Divorce is never easy; no one ever thinks it will happen to his or her marriage, and the emotional toll can be severe even if spouses are not bitterly divided. Although the top concern for married parents should be the welfare and well-being of their children, the dispensation of property is often the most contested part of a divorce.
Rhode Island law helps to simplify the process of marital property division so there is a minimum of complications that may cause confusion or dispute. The specifics of these laws determine, for one thing, what property is considered "marital property" and not the personal property of individuals.
In general, any property obtained by the couple during the marriage can be marital property and subject to division and assignment to one spouse or the other. Some exceptions, such as personal gifts and inheritances, may be judged as individual assets or possessions.

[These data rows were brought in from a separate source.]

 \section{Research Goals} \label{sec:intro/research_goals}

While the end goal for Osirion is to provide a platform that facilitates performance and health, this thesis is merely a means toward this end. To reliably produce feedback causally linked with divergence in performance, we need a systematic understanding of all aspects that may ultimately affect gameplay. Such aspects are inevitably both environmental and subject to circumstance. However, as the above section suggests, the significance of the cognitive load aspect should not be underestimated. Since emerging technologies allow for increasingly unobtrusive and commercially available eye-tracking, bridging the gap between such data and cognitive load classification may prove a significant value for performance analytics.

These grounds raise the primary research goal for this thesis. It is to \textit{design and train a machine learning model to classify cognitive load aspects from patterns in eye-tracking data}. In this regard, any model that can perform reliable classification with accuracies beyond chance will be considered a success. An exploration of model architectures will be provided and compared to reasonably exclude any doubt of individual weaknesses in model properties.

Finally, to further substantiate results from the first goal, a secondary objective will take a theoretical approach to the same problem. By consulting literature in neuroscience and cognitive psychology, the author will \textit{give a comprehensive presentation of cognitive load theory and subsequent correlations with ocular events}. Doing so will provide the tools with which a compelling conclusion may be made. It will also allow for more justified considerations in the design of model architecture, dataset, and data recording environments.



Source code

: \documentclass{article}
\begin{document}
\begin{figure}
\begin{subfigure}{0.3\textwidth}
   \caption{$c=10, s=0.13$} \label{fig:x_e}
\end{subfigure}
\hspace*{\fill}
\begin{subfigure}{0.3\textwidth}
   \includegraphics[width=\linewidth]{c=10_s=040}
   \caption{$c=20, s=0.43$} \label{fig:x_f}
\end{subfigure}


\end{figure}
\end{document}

Like most states, Rhode Island uses the rule of equitable distribution when courts are faced with the decision of separating assets for divorcing spouses. This means that valuable accounts and possessions may be assigned based on what a spouse has earned or must have due to an effort made towards an asset or a necessary standard of living.
It is always recommended that each spouse in a divorce retain legal counsel to represent their interests and ensure their fair treatment in a divorce court, even in an amicable separation. Consider an attorney if you are thinking of or preparing for divorce in Rhode Island. A lawyer can help identify factors for alimony and other forms of financial support as well as initial property division.